賃金上昇率より物価上昇率が低いのに実質賃金がマイナス?その理由をわかりやすく解説

経済、景気

最近の経済ニュースでは「賃金上昇率は4〜5%」と報じられる一方、「実質賃金はマイナスが続く」という報道も見られます。直感的には、物価上昇率が2〜3%にとどまるのであれば、実質賃金もプラスになるはずと思えますが、なぜ実際はそうならないのでしょうか?この記事では、その背景をわかりやすく解説します。

名目賃金と実質賃金の違い

まず基本として押さえておきたいのが「名目賃金」と「実質賃金」の違いです。名目賃金は単純に支給された給与額を表します。一方で、実質賃金は物価の影響を差し引いた「実際にどれだけのモノ・サービスが買えるか」を示す指標です。

つまり、たとえ名目賃金が上がっても、それ以上に物価が上がれば、実際の購買力は低下するため、実質賃金は下がることになります。

統計上の「平均」の落とし穴

もう一つの要因は、統計の出し方です。賃金上昇率4〜5%という数字は、すべての労働者が均等に上昇しているわけではありません。実際には、一部の業種・職種、特にITや建設など人手不足の分野で大幅な賃上げがされているのに対し、サービス業や派遣などではほぼ横ばい、あるいは微増にとどまることも。

このように、高い上昇率を示す一部の層が平均を押し上げているため、統計上は「賃金上昇率が高い」と見えても、実感としては賃金が増えていない人が多数存在します。

実例:生活費の上昇が実質賃金を圧迫

たとえば、名目賃金が月30万円から31.5万円(+5%)に上昇した場合でも、生活費が月25万円から27万円(+8%)に増加していれば、手元に残るお金は減る計算になります。

また、最近の物価上昇は食品、光熱費、ガソリンなど生活必需品が中心です。これらの出費が増えることで、生活感覚としての「実質的な豊かさ」は確実に減少していきます。

統計発表のタイミングによるズレ

賃金と物価は、それぞれ異なるタイミングで発表されるため、一時的にズレが生じることもあります。たとえば、春闘後に反映される賃金は年度の途中に影響し、統計上の賃金上昇率にはタイムラグがあることも。
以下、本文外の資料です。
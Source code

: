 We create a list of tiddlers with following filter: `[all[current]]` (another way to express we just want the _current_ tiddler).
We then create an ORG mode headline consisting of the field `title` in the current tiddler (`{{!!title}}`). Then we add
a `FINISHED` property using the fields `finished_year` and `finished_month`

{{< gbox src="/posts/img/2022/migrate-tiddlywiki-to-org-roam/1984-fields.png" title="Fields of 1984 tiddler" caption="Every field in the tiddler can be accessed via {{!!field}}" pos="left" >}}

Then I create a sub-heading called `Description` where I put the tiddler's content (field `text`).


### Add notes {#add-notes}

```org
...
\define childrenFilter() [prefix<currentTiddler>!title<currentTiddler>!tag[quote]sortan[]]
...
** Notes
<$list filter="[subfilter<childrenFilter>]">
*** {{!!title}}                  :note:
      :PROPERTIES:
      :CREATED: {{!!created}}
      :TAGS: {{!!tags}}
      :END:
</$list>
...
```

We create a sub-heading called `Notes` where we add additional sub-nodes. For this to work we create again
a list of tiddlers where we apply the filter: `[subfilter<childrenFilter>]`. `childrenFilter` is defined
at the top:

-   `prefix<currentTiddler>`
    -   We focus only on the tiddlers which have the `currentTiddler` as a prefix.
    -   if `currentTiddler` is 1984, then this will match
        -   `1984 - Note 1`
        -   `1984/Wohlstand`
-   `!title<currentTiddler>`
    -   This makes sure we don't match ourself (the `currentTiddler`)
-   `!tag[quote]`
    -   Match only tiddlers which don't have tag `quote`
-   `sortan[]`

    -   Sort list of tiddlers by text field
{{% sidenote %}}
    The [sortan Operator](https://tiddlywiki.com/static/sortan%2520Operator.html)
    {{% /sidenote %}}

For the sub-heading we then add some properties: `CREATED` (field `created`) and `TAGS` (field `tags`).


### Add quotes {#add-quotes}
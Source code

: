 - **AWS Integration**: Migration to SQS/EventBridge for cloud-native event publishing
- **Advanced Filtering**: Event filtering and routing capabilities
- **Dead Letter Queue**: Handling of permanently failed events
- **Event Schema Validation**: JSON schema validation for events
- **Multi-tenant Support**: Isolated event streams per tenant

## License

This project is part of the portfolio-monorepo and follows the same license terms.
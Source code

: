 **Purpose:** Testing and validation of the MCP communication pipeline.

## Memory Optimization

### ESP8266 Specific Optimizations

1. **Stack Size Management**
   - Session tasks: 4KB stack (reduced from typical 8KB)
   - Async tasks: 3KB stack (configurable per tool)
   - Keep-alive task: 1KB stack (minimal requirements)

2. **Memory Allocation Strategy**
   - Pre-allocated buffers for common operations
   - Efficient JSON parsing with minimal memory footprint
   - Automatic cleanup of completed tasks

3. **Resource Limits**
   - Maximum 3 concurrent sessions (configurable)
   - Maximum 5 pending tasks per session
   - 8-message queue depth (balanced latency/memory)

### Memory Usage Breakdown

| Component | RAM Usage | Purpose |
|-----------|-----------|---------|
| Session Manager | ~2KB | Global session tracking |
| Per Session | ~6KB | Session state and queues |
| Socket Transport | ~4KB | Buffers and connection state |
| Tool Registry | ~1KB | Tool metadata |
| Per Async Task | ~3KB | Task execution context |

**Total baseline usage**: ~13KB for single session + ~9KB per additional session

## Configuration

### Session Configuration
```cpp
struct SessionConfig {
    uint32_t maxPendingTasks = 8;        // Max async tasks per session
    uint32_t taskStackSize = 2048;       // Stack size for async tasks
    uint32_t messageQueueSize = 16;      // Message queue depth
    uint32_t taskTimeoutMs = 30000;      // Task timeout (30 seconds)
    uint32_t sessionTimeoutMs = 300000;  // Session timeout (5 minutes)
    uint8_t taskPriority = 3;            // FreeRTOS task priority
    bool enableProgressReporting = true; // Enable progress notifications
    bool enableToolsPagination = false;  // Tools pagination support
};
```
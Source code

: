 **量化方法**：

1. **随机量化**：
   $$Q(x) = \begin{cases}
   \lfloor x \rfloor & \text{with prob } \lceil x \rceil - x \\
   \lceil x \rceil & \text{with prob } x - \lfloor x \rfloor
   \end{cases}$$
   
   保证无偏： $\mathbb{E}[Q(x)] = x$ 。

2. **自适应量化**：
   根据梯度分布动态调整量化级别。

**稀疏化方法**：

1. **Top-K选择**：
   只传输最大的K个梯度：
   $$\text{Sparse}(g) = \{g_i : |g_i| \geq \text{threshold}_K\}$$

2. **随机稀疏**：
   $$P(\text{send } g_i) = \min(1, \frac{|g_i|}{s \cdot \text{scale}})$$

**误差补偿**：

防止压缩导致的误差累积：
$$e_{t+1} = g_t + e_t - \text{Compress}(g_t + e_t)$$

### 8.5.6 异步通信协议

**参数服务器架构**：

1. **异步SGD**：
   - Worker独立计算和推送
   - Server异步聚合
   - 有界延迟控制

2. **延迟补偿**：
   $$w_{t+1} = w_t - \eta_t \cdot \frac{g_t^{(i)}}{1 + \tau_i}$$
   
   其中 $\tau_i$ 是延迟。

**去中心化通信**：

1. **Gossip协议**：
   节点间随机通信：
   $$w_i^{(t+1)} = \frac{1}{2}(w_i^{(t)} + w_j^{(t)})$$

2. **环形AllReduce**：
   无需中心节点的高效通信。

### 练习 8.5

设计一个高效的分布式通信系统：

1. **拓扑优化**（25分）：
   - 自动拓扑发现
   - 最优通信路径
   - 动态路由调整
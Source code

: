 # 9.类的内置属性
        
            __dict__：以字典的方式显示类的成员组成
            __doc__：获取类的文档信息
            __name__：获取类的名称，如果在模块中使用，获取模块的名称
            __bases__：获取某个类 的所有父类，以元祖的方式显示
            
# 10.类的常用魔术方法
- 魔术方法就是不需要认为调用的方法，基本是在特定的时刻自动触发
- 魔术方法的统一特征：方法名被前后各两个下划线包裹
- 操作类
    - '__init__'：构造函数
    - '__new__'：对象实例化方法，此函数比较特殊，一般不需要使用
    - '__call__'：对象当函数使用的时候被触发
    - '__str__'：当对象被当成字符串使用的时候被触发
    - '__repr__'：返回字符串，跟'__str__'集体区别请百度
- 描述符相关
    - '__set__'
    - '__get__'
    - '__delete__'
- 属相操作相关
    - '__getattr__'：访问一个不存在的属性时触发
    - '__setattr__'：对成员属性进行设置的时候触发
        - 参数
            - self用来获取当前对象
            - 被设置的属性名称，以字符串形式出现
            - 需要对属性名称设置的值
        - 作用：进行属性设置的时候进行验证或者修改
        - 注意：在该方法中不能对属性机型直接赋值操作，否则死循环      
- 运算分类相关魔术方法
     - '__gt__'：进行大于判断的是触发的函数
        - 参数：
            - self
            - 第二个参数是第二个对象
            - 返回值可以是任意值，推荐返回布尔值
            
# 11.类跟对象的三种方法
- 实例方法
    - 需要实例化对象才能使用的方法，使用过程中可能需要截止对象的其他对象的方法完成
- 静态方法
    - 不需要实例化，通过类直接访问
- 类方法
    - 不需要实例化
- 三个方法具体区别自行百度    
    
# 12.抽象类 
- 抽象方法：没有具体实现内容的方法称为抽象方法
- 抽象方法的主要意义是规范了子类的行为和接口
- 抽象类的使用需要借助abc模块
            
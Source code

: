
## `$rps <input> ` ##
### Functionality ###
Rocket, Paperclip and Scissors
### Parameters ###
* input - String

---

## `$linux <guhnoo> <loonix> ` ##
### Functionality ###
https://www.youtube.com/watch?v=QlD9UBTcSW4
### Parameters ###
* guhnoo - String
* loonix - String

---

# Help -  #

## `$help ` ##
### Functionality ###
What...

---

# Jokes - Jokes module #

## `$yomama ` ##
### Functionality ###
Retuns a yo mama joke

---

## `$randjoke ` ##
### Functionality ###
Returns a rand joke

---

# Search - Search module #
さらに、物価の統計にはエネルギー価格など変動が大きい項目が含まれており、指数が想定以上に高止まりするケースもあります。

政策と展望:どうすれば実質賃金が改善するのか?

政府や日銀は、企業の価格転嫁と賃金引き上げの好循環を促す政策を打ち出しています。中小企業への支援策や最低賃金の引き上げなどが進められている一方で、物価上昇が速すぎるとその効果を相殺してしまいます。

今後、安定したインフレ率(2%前後)と持続的な賃上げがバランス良く実現すれば、実質賃金がプラスに転じる可能性があります。

まとめ:数字だけでは見えない「実感」と「ズレ」

賃金上昇率と物価上昇率だけを比較すると、「なぜ実質賃金がマイナスなのか」と疑問に感じるのは当然です。しかし実際には、統計の平均化、物価の影響範囲、生活実感との乖離など、複数の要因が重なっています。

数字だけでなく、その背景にある構造や実態にも目を向けることで、より正確に経済の動きを読み取ることができるようになるでしょう。